Exercise brief
Give a count of the lines below that have the string "browser" in them, with no other words.

(Items from a dataset)

◆ ◆ ◆ ◆

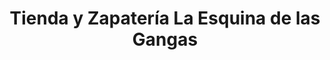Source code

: ---
title: "Tienda y Zapatería La Esquina de las Gangas"
url: /siquirres/tienda-y-zapateria-la-esquina-de-las-gangas/
shop: Schuhe
---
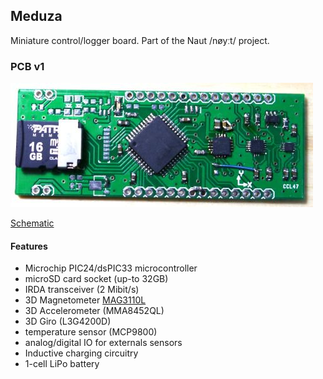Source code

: ## Meduza

Miniature control/logger board. Part of the Naut /nøyːt/ project.

### PCB v1

![alt text](eagle/meduza01/images/P1040171_crop_small.jpg "Meduza PCB")

[Schematic](eagle/meduza01/meduza01.pdf)

#### Features
 * Microchip PIC24/dsPIC33 microcontroller
 * microSD card socket (up-to 32GB)
 * IRDA transceiver (2 Mibit/s)
 * 3D Magnetometer [MAG3110L](http://cache.freescale.com/files/sensors/doc/data_sheet/MAG3110.pdf)
 * 3D Accelerometer (MMA8452QL)
 * 3D Giro (L3G4200D)
 * temperature sensor (MCP9800)
 * analog/digital IO for externals sensors
 * Inductive charging circuitry
 * 1-cell LiPo battery
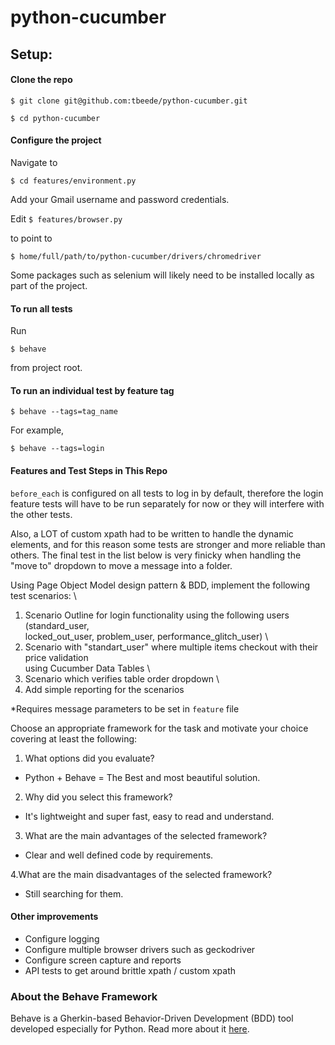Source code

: # python-cucumber

## Setup:

#### Clone the repo

`$ git clone git@github.com:tbeede/python-cucumber.git`

`$ cd python-cucumber`

#### Configure the project

Navigate to

`$ cd features/environment.py`

Add your Gmail username and password credentials.

Edit `$ features/browser.py` 

to point to 

`$ home/full/path/to/python-cucumber/drivers/chromedriver`

Some packages such as selenium will likely need to be installed locally as part of the project.

#### To run all tests

Run

`$ behave`

from project root.

#### To run an individual test by feature tag

`$ behave --tags=tag_name`

For example, 

`$ behave --tags=login`

#### Features and Test Steps in This Repo

`before_each` is configured on all tests to log in by default, therefore the login feature tests will have to be run separately for now or they will interfere with the other tests.

Also, a LOT of custom xpath had to be written to handle the dynamic elements, and for this reason some tests are stronger and more reliable than others. The final test in the list below is very finicky when handling the "move to" dropdown to move a message into a folder.

Using Page Object Model design pattern & BDD, implement the following test scenarios: \
1. Scenario Outline for login functionality using the following users (standard_user, \
locked_out_user, problem_user, performance_glitch_user) \
2. Scenario with "standart_user" where multiple items checkout with their price validation \
using Cucumber Data Tables \
3. Scenario which verifies table order dropdown \
4. Add simple reporting for the scenarios

*Requires message parameters to be set in `feature` file

Choose an appropriate framework for the task and motivate your choice covering at least
the following:

1. What options did you evaluate? 
  - Python + Behave = The Best and most beautiful solution.
  
2. Why did you select this framework?
  - It's lightweight and super fast, easy to read and understand. 
  
3. What are the main advantages of the selected framework?
  - Clear and well defined code by requirements.
  
4.What are the main disadvantages of the selected framework?
  - Still searching for them.


#### Other improvements
* Configure logging
* Configure multiple browser drivers such as geckodriver
* Configure screen capture and reports
* API tests to get around brittle xpath / custom xpath

### About the Behave Framework

Behave is a Gherkin-based Behavior-Driven Development (BDD) tool developed especially for Python. Read more about it [here](https://behave.readthedocs.io/en/latest/).



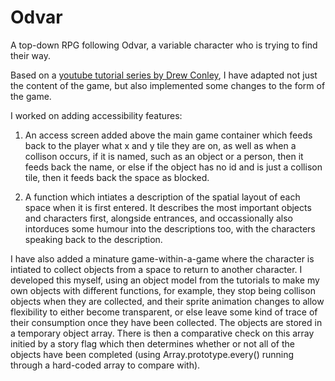 # Odvar
A top-down RPG following Odvar, a variable character who is trying to find their way.

Based on a [youtube tutorial series by Drew Conley](https://www.youtube.com/@DrewConley/videos "Drew Conley tutorial series"), I have adapted not just the content of the game, but also implemented some changes to the form of the game. 

I worked on adding accessibility features: 

1. An access screen added above the main game container which feeds back to the player what x and y tile they are on, as well as when a collison occurs, if it is named, such as an object or a person, then it feeds back the name, or else if the object has no id and is just a collison tile, then it feeds back the space as blocked.  

2. A function which intiates a description of the spatial layout of each space when it is first entered. It describes the most important objects and characters first, alongside entrances, and occassionally also intorduces some humour into the descriptions too, with the characters speaking back to the description. 

I have also added a minature game-within-a-game where the character is intiated to collect objects from a space to return to another character. I developed this myself, using an object model from the tutorials to make my own objects with different functions, for example, they stop being collison objects when they are collected, and their sprite animation changes to allow flexibility to either become transparent, or else leave some kind of trace of their consumption once they have been collected. The objects are stored in a temporary object array. There is then a comparative check on this array initied by a story flag which then determines whether or not all of the objects have been completed (using Array.prototype.every() running through a hard-coded array to compare with).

◆ ◆ ◆ ◆

Task result
2